That policy perfectly suited Andrew Jackson during his service as Florida's first military governor and throughout the rest of his political career. Elected president for the first of two terms in 1828, the brash, uncompromising hero of New Orleans stood atop a political platform that was fairly simple: suspicion of the upper classes and big business, typified by the Bank of the United States, which Jackson vetoed in 1832; increased voting rights (for white men, at least); a general opening of the political process to the middle and lower classes; freedom of economic opportunity, which included maintaining the role of slavery in America; and eliminating the Indians to open up their lands for white expansion.

Hollywood has left the impression that the great Indian wars took place in the Old West during the late 1800s, a period that many think of as the “cowboy and Indian” days when America's buffalo herds were slaughtered nearly to extinction and Custer made his “last stand.” But in fact that was a mopping-up effort. By then, the vast majority of Native nations were nearly wiped out, and the survivors' subjugation was complete. The killing, enslavement, and land theft had begun with the arrival of the first Europeans and was elevated to federal policy with the enforced relocation of Indians from their traditional lands for reservations west of the Mississippi.

Following Monroe's 1821 pronouncement, under subsequent administrations, federal actions toward Indians moved from the broadly popular anti-Indian sentiment and sporadic regional battles to an official federal policy enacted by Congress and Jackson in 1830 and continued by his successor, Martin Van Buren. The tidy word given to this policy was “removal.” The Indians called it the Trail of Tears.

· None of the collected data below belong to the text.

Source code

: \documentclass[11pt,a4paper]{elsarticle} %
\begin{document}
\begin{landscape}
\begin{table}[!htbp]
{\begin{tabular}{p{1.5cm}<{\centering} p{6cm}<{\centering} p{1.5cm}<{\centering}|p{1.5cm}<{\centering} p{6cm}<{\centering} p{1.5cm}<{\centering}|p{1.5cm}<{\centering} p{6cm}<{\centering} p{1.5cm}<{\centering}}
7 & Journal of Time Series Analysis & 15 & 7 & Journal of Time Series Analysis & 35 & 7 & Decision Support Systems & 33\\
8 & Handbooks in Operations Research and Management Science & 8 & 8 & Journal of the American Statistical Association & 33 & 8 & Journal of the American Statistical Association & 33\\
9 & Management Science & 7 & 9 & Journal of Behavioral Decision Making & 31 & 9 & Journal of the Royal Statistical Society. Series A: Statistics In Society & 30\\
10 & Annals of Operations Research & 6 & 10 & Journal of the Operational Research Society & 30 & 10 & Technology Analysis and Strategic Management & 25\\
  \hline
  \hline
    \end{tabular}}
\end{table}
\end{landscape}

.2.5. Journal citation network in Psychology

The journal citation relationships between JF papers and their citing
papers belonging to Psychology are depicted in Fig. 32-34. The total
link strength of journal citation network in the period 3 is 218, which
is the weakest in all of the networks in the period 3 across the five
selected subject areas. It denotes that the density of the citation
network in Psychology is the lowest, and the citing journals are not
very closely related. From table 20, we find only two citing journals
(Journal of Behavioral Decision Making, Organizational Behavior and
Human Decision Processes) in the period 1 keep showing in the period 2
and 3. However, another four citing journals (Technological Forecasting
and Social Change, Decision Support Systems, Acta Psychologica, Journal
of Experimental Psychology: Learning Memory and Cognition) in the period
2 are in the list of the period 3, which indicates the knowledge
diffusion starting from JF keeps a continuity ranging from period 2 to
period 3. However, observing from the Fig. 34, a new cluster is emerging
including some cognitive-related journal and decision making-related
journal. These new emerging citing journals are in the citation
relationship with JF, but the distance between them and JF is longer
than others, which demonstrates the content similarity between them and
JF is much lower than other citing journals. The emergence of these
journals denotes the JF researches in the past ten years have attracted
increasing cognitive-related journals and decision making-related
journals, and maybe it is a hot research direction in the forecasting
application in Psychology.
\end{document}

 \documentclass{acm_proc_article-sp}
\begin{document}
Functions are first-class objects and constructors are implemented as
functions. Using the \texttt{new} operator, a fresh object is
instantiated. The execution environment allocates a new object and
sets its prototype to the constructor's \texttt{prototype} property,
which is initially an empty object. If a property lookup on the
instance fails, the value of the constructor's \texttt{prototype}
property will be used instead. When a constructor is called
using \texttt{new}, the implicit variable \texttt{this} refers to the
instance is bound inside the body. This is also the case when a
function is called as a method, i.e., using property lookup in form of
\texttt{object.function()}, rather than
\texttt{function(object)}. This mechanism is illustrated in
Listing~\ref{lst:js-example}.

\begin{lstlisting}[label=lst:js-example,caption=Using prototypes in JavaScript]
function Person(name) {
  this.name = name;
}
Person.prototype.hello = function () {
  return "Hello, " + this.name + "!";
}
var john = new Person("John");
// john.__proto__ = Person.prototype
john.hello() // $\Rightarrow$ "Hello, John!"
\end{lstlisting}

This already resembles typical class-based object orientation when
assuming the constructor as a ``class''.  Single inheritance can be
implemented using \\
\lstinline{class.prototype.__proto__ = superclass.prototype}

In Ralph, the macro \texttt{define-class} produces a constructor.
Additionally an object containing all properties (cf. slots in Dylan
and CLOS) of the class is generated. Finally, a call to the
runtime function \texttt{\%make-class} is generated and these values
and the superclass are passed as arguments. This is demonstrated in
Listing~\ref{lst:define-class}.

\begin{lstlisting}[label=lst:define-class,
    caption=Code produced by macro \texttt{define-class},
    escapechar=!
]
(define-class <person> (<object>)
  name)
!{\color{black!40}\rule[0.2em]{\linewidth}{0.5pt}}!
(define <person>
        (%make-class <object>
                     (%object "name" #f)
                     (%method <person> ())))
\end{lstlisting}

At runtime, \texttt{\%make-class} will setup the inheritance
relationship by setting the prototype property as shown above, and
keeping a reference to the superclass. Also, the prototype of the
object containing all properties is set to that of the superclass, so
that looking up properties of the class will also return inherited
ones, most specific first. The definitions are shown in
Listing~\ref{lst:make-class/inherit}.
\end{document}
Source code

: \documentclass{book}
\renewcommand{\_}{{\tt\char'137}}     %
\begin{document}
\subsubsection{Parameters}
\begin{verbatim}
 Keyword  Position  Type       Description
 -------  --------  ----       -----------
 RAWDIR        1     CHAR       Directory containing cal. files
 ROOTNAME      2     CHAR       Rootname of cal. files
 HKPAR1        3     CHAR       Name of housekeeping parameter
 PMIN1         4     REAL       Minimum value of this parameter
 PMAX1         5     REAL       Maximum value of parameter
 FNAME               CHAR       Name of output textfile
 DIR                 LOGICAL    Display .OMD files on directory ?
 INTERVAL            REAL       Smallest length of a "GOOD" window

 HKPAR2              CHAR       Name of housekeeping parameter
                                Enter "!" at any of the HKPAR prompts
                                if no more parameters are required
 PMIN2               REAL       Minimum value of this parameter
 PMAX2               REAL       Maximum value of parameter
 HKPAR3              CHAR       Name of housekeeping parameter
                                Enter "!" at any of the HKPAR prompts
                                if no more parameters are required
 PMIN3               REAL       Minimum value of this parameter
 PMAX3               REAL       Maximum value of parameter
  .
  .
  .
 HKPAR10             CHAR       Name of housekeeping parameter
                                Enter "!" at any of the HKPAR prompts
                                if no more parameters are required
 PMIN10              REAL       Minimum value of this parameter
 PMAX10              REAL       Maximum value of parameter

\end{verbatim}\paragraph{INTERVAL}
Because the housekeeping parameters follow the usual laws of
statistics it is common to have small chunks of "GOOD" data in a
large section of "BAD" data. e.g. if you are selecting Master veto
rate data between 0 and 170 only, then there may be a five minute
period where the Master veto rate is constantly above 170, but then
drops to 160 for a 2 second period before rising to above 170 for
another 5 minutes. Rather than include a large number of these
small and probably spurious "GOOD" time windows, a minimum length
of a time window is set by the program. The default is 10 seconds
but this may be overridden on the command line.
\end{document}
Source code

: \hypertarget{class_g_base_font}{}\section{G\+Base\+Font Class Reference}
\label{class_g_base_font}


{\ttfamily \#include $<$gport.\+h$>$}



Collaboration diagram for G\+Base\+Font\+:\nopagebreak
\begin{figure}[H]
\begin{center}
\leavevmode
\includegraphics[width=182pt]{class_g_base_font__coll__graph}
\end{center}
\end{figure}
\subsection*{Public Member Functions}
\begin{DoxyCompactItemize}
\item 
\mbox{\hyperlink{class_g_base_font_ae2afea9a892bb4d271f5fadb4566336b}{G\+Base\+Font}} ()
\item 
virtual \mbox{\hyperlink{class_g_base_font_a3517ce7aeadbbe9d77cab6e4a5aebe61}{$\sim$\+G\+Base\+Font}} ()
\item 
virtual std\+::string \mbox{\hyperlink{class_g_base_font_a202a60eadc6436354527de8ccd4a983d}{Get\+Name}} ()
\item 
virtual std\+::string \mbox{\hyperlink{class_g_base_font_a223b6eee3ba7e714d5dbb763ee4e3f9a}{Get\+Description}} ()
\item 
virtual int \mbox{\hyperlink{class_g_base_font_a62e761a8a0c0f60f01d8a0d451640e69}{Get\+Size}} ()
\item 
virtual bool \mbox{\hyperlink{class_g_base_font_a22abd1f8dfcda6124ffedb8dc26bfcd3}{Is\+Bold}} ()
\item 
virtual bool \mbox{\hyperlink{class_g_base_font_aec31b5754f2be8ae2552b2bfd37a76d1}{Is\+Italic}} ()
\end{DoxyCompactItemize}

In fact, the “Indian question” had been an issue of federal policy from Washington's time. His secretary of war, Henry Knox, signed one of the first formal treaties in 1790, an agreement made with Creek chief Alexander McGillivray, son of a Scottish trader and a French-Indian mother. In 1804, Thomas Jefferson took up the issue in his second inaugural address:

The aboriginal inhabitants of these countries I have regarded with the commiseration their history inspires. Endowed with the faculties and occupying a country which left them no desire but to be undisturbed, the stream of overflowing population from other regions directed itself on these shores; without power to divert or habits to contend against it, they have been overwhelmed by the current or driven before it; now reduced within limits too narrow for the hunter's state, humanity enjoins us to teach them agriculture and the domestic arts; to encourage them to that industry which alone can enable them to maintain their place in existence and to prepare them in time for that state of society which to bodily comforts adds the improvement of the mind and morals. We have therefore liberally furnished them with the implements of husbandry and household use; we have placed among them instructors in the arts of first necessity, and they are covered with the aegis of the law against aggressors from among ourselves.